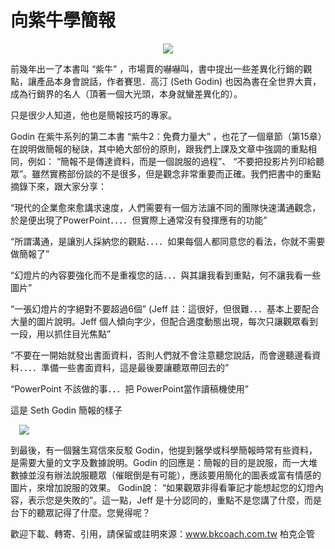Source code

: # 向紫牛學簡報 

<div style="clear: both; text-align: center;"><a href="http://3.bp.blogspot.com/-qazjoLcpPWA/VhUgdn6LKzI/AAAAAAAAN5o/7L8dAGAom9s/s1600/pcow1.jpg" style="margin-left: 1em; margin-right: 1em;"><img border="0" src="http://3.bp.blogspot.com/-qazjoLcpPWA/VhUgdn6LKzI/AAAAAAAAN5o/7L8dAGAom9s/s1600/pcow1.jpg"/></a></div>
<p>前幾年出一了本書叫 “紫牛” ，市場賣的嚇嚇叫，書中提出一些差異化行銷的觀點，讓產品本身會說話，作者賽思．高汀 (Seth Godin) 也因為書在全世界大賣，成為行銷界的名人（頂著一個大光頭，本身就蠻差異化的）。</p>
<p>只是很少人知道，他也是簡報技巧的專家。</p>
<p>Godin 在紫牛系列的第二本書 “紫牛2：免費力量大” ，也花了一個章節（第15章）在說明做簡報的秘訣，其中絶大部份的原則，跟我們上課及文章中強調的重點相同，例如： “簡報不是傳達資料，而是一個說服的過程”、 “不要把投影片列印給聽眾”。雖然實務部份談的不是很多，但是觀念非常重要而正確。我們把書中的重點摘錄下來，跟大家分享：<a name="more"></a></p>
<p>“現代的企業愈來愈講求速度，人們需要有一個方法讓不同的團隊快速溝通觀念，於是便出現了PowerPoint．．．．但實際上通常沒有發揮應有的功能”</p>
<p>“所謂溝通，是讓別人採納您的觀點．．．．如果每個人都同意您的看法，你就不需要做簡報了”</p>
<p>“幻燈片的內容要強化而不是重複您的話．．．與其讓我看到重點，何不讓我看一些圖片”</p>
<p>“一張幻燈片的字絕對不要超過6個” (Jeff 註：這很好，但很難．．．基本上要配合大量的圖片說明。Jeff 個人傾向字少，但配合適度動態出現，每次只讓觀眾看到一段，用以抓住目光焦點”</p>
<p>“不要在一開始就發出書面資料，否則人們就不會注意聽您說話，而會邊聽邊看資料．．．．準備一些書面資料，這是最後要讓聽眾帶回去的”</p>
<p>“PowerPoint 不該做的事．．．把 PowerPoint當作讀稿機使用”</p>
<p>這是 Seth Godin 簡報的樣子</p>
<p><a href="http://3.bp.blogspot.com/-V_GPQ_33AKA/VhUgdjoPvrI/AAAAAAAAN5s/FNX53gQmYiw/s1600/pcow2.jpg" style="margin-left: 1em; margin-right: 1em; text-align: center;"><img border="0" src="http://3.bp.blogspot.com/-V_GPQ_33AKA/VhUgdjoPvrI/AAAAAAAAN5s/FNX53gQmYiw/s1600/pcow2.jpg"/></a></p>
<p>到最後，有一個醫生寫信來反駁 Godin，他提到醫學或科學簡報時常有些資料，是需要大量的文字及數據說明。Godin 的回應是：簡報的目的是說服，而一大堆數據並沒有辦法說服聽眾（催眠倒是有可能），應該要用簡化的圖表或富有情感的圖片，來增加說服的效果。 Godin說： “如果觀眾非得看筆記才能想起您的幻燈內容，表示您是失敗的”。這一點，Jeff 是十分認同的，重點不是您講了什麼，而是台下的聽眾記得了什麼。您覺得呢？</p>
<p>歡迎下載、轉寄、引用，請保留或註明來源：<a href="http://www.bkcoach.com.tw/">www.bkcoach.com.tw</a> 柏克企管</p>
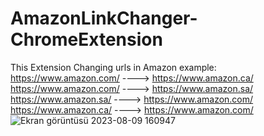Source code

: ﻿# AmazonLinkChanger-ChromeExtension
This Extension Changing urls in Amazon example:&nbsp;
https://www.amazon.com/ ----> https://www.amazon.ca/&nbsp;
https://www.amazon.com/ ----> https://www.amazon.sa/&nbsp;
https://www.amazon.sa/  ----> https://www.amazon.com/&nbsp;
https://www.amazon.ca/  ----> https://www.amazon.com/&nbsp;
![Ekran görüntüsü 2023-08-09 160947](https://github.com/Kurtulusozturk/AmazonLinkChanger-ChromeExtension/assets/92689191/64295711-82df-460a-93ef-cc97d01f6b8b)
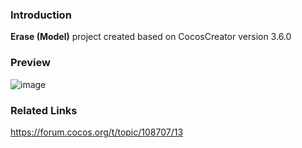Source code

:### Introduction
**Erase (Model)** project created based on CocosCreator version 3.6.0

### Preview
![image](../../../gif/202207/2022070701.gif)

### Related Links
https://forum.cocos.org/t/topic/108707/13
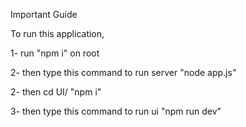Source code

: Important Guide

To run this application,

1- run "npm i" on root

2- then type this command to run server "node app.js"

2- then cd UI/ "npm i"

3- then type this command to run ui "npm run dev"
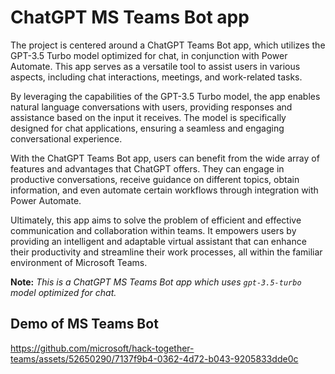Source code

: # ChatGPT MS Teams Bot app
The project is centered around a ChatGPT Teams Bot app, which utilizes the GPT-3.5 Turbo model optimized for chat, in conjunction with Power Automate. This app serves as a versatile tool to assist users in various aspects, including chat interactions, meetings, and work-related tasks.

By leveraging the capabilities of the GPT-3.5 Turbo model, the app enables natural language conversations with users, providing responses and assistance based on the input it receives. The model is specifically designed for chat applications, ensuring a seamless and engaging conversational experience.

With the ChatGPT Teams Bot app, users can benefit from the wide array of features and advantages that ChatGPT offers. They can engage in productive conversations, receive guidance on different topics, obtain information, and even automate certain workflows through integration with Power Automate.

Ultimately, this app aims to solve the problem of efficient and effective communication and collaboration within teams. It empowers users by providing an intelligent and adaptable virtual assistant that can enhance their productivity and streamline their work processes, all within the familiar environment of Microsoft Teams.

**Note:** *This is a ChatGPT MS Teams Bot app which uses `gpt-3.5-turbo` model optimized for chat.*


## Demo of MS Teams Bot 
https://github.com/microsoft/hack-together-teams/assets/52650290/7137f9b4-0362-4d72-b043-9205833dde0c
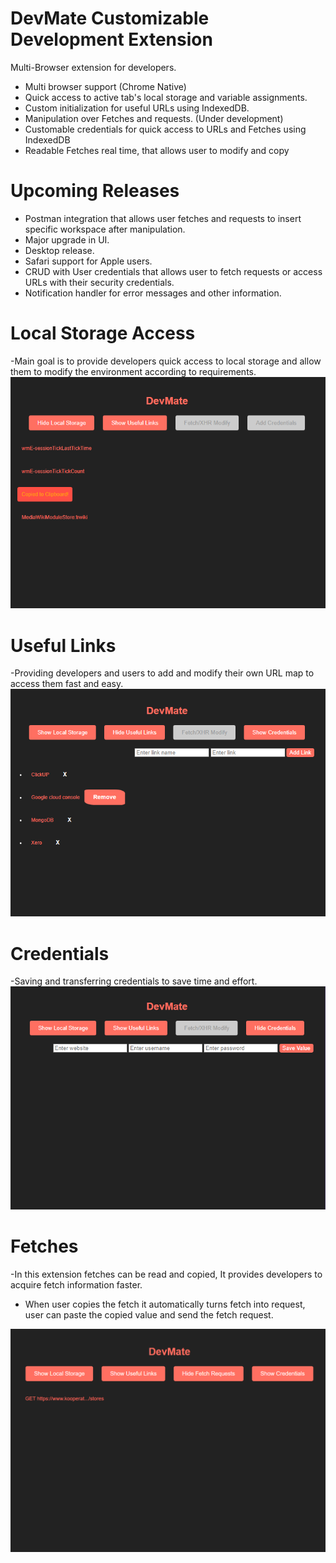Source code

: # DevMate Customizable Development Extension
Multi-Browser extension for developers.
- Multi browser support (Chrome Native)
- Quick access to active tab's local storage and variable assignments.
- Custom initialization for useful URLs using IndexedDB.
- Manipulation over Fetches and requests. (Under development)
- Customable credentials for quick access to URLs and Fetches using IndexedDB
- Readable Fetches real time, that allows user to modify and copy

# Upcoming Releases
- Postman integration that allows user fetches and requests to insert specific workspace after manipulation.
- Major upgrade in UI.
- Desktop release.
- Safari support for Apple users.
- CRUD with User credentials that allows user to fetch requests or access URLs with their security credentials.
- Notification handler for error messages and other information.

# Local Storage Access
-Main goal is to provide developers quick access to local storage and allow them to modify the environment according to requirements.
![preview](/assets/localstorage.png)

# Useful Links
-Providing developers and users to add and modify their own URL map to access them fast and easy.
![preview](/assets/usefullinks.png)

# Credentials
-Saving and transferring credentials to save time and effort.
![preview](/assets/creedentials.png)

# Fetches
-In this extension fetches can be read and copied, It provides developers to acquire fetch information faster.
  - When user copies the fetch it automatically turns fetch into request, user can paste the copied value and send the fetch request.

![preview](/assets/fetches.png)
____
ABOUT THIS EXERCISE: Copy all lines from the data that hold the word "using".

EXERCISE ANSWER:
- Custom initialization for useful URLs using IndexedDB.
- Customable credentials for quick access to URLs and Fetches using IndexedDB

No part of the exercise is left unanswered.